::: EXCERPTED DATA
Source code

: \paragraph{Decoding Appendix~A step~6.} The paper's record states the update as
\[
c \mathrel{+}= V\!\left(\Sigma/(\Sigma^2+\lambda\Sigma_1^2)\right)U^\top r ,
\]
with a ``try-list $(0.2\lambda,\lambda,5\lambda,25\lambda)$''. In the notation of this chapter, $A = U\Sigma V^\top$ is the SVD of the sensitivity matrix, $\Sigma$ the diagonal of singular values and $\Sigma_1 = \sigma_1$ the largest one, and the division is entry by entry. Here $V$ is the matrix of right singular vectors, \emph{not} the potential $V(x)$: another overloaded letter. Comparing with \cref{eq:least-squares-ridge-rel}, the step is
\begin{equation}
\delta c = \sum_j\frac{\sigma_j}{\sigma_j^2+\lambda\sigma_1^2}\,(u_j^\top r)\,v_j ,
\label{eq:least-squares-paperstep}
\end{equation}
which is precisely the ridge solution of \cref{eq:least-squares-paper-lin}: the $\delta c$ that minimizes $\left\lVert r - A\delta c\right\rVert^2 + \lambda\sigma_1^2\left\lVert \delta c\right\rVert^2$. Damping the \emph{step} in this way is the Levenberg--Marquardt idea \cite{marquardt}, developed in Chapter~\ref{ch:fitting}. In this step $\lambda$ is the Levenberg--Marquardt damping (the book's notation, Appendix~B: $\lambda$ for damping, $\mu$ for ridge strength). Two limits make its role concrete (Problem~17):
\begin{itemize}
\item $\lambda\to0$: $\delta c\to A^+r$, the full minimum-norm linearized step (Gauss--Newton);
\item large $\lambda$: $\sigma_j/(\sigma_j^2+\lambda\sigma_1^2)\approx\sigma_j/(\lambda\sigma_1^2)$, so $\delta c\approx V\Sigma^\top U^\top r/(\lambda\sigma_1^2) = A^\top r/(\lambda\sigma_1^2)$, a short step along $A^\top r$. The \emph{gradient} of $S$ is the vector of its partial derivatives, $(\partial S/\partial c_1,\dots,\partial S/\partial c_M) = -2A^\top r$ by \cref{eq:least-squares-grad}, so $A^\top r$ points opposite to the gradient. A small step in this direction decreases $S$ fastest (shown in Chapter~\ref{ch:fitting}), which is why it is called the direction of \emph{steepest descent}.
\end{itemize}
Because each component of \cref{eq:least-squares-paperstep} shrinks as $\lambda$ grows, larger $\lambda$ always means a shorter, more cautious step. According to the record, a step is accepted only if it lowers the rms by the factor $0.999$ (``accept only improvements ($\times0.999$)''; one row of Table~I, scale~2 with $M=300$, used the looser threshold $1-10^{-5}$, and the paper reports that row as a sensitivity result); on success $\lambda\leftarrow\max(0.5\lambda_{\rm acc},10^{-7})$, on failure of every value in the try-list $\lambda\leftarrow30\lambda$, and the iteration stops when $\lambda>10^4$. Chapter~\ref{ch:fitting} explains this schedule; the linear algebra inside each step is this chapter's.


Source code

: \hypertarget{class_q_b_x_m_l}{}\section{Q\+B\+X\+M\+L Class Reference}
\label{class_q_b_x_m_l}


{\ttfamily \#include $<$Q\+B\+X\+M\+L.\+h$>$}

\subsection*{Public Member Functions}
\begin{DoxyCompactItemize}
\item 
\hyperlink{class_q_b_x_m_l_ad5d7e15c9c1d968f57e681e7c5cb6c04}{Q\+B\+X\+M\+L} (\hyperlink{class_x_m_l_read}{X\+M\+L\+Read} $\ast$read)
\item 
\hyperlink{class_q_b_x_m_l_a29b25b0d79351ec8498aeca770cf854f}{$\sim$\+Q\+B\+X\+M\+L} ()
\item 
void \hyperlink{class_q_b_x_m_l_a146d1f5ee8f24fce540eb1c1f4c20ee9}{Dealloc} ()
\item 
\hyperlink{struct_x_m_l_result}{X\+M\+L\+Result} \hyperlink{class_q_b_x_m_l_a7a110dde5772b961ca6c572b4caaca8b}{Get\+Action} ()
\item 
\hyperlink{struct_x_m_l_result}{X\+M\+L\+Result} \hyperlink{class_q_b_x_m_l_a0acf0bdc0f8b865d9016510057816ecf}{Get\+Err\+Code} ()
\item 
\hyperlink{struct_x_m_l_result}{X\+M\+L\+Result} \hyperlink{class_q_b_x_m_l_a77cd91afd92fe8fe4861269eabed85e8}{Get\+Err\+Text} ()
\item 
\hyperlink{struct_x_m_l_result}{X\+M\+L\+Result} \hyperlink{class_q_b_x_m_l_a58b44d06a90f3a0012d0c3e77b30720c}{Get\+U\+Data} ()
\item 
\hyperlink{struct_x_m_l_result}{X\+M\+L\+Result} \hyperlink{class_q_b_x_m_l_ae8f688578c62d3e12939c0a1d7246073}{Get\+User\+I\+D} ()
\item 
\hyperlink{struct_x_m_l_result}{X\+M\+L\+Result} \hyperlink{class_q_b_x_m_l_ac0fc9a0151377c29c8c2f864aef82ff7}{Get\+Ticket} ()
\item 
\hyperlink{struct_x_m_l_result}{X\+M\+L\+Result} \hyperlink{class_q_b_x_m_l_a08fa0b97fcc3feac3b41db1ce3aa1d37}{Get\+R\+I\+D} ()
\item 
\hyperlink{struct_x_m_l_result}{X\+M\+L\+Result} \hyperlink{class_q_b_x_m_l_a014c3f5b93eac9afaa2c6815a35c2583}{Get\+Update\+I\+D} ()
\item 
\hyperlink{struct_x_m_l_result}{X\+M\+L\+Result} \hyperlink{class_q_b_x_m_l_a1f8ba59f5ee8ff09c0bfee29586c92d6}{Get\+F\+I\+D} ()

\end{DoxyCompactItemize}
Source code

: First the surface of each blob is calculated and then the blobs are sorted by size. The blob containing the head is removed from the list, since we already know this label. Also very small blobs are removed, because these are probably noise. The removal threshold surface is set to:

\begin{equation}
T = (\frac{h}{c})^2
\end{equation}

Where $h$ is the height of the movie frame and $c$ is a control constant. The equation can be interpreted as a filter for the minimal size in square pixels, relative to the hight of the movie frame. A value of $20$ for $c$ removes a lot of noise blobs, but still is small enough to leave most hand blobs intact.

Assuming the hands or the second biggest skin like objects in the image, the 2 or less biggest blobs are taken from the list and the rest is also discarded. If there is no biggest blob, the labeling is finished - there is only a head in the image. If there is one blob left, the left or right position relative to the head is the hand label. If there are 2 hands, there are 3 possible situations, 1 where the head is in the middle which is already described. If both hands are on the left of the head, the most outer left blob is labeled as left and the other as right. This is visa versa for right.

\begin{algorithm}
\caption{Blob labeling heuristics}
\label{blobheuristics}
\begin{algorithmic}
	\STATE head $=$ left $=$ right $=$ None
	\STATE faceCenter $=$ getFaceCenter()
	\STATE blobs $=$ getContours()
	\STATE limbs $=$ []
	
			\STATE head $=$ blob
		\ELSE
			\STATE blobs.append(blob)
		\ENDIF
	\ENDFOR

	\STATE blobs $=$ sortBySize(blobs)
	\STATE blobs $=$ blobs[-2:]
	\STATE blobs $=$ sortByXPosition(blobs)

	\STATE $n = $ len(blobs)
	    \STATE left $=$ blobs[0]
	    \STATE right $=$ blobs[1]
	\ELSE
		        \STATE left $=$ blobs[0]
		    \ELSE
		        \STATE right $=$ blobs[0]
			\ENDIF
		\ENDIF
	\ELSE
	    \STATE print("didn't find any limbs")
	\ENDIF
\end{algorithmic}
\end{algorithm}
::::::
Note how many lines of the entries contain the string "begin", then give that number by itself.

### RESPONSE BOX
6